• Data supplied
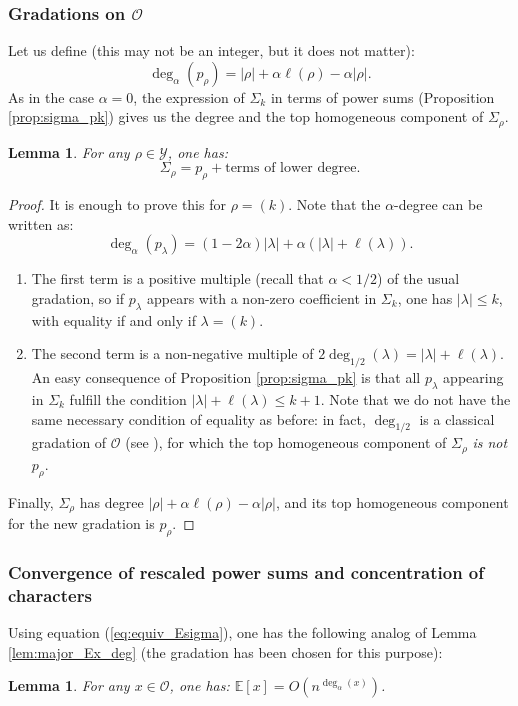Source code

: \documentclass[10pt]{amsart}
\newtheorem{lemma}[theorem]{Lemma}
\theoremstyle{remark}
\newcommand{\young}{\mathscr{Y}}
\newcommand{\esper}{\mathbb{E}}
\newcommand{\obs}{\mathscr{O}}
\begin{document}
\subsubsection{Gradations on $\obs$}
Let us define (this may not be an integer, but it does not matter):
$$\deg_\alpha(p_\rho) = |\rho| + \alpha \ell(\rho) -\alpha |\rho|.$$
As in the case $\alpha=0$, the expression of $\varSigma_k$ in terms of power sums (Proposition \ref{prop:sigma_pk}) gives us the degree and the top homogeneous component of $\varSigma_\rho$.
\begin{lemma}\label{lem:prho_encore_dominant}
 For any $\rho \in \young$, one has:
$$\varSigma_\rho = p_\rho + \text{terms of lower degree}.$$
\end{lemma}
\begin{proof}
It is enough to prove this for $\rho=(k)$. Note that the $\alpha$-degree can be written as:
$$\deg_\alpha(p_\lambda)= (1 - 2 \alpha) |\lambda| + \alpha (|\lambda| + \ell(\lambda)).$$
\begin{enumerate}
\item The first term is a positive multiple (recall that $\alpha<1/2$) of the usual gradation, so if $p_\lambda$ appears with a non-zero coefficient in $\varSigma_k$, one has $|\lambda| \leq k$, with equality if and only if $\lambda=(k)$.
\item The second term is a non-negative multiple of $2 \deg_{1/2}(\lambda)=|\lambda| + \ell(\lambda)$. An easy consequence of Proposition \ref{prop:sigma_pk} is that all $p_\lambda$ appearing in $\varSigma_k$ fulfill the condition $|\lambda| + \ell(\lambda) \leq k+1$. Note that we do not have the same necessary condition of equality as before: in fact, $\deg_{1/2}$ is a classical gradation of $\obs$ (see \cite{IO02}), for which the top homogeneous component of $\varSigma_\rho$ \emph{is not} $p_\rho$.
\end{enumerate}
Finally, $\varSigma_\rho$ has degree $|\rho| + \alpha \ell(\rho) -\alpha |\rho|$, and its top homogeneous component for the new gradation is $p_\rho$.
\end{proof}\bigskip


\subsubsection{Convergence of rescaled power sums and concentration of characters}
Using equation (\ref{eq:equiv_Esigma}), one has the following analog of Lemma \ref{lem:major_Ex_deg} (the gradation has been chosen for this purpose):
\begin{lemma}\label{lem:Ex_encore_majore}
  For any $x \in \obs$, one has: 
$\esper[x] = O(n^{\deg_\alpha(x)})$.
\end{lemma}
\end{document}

• Exercise
Leaving out every picture, repeat the records above exactly as they stand.

• Output of the exercise
Source code

: \documentclass[10pt]{amsart}
\newtheorem{lemma}[theorem]{Lemma}
\theoremstyle{remark}
\newcommand{\young}{\mathscr{Y}}
\newcommand{\esper}{\mathbb{E}}
\newcommand{\obs}{\mathscr{O}}
\begin{document}
\subsubsection{Gradations on $\obs$}
Let us define (this may not be an integer, but it does not matter):
$$\deg_\alpha(p_\rho) = |\rho| + \alpha \ell(\rho) -\alpha |\rho|.$$
As in the case $\alpha=0$, the expression of $\varSigma_k$ in terms of power sums (Proposition \ref{prop:sigma_pk}) gives us the degree and the top homogeneous component of $\varSigma_\rho$.
\begin{lemma}\label{lem:prho_encore_dominant}
 For any $\rho \in \young$, one has:
$$\varSigma_\rho = p_\rho + \text{terms of lower degree}.$$
\end{lemma}
\begin{proof}
It is enough to prove this for $\rho=(k)$. Note that the $\alpha$-degree can be written as:
$$\deg_\alpha(p_\lambda)= (1 - 2 \alpha) |\lambda| + \alpha (|\lambda| + \ell(\lambda)).$$
\begin{enumerate}
\item The first term is a positive multiple (recall that $\alpha<1/2$) of the usual gradation, so if $p_\lambda$ appears with a non-zero coefficient in $\varSigma_k$, one has $|\lambda| \leq k$, with equality if and only if $\lambda=(k)$.
\item The second term is a non-negative multiple of $2 \deg_{1/2}(\lambda)=|\lambda| + \ell(\lambda)$. An easy consequence of Proposition \ref{prop:sigma_pk} is that all $p_\lambda$ appearing in $\varSigma_k$ fulfill the condition $|\lambda| + \ell(\lambda) \leq k+1$. Note that we do not have the same necessary condition of equality as before: in fact, $\deg_{1/2}$ is a classical gradation of $\obs$ (see \cite{IO02}), for which the top homogeneous component of $\varSigma_\rho$ \emph{is not} $p_\rho$.
\end{enumerate}
Finally, $\varSigma_\rho$ has degree $|\rho| + \alpha \ell(\rho) -\alpha |\rho|$, and its top homogeneous component for the new gradation is $p_\rho$.
\end{proof}\bigskip


\subsubsection{Convergence of rescaled power sums and concentration of characters}
Using equation (\ref{eq:equiv_Esigma}), one has the following analog of Lemma \ref{lem:major_Ex_deg} (the gradation has been chosen for this purpose):
\begin{lemma}\label{lem:Ex_encore_majore}
  For any $x \in \obs$, one has: 
$\esper[x] = O(n^{\deg_\alpha(x)})$.
\end{lemma}
\end{document}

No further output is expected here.